INTERVIEW “Non, je n’ai pas lu la biographie de Steve Jobs”

A 24 ans, Loïc Bar a déjà écrit 3 livres, créé au moins autant de sociétés, employé jusqu’à 10 personnes et connu une liquidation. Son nouvel enfant, The Smart Company, veut redéfinir le développement logiciel en y appliquant l’analyse de l’activité de l’utilisateur, jusqu’ici cantonnée à quelques initiés des techniques de management. Le précoce entrepreneur liégeois (Visé) nous donne quelques explications sur un début de carrière fulgurant.
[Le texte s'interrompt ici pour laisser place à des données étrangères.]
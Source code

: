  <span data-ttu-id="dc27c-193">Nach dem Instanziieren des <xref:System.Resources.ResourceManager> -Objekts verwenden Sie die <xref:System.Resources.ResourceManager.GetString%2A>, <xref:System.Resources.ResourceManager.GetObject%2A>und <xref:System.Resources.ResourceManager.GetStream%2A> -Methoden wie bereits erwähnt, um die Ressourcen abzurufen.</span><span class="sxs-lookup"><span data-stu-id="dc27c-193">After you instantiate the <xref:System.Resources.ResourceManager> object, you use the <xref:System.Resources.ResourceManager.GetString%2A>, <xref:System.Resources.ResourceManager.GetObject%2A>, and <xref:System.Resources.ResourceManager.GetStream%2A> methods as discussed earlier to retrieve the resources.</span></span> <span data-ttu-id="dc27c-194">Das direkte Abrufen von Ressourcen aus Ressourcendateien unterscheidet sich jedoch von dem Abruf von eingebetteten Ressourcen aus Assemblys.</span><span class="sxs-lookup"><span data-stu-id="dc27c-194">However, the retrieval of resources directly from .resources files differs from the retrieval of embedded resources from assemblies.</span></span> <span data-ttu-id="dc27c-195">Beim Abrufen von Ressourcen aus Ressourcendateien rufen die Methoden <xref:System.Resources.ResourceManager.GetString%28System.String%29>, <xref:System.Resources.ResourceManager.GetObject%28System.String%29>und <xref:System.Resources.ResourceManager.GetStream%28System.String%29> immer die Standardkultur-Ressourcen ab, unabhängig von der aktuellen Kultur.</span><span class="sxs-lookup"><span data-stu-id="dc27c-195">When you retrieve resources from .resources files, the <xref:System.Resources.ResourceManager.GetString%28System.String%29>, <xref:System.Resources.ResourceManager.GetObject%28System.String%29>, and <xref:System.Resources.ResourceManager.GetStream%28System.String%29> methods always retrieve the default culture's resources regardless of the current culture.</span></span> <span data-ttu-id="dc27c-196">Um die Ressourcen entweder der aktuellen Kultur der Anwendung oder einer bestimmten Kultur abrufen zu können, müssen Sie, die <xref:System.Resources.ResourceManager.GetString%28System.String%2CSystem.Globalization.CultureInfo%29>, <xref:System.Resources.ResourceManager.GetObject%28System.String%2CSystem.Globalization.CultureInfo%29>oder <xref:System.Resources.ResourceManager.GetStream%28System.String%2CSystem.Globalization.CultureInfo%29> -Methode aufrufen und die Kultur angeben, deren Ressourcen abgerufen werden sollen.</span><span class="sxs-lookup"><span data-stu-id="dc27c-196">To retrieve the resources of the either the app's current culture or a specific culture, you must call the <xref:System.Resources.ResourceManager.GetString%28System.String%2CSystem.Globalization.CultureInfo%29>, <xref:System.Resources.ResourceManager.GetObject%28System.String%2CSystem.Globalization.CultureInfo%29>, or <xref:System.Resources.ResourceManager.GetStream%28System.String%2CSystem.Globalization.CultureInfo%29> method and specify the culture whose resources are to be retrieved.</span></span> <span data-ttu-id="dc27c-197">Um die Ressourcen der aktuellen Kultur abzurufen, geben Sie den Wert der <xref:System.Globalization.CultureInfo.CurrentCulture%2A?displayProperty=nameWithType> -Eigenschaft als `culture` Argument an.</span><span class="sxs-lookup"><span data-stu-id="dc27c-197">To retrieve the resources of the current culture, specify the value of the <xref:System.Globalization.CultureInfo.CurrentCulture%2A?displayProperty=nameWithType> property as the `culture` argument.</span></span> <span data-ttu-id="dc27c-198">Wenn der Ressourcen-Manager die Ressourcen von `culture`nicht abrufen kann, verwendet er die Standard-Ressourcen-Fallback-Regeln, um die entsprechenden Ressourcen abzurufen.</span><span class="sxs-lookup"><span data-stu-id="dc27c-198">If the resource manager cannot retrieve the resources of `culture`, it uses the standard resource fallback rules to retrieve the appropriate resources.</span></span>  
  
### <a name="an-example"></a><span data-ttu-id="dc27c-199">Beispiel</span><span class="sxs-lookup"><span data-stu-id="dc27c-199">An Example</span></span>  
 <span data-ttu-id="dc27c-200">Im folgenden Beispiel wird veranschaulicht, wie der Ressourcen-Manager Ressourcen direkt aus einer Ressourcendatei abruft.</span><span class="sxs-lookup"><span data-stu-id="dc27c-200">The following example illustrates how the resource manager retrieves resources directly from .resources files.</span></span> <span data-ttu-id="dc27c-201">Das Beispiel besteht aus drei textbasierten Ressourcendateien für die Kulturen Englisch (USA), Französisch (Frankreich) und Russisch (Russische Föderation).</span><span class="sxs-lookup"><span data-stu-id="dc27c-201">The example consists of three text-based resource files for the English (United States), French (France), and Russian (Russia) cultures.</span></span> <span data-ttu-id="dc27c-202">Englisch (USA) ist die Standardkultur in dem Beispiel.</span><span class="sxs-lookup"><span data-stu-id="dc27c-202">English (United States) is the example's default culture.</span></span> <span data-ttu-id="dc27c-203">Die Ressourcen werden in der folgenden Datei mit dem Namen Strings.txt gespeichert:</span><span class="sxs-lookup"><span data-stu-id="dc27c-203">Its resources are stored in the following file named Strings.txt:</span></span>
A 24 ans, Loïc Bar a déjà écrit 3 livres, créé au moins autant de sociétés, employé jusqu’à 10 personnes et connu une liquidation. Son nouvel enfant, The Smart Company, veut redéfinir le développement logiciel en y appliquant l’analyse de l’activité de l’utilisateur, jusqu’ici cantonnée à quelques initiés des techniques de management. Le précoce entrepreneur liégeois (Visé) nous donne quelques explications sur un début de carrière fulgurant.

Le chemin que vous avez parcouru en à peine 4 ans a de quoi impressionner nombre d’entrepreneurs bien plus âgés que vous. D’où vous vient cette folle envie d’entreprendre ?

Loïc Bar: “Pas vraiment de ma famille, car quasiment tout le monde y est prof. J’ai tout simplement eu envie de faire ce que j’aime, comme je le veux. Les livres que j’ai écrit pour l’éditeur français Micro Applications, référence de la littérature informatique, combinés au titre de Most Valued Professional (ndlr : attribué par Microsoft aux 300 meilleurs développeurs dans le monde), m’ont valu de belles propositions d’emploi mais j’ai voulu conserver la liberté de créer au sein de ma propre entreprise.”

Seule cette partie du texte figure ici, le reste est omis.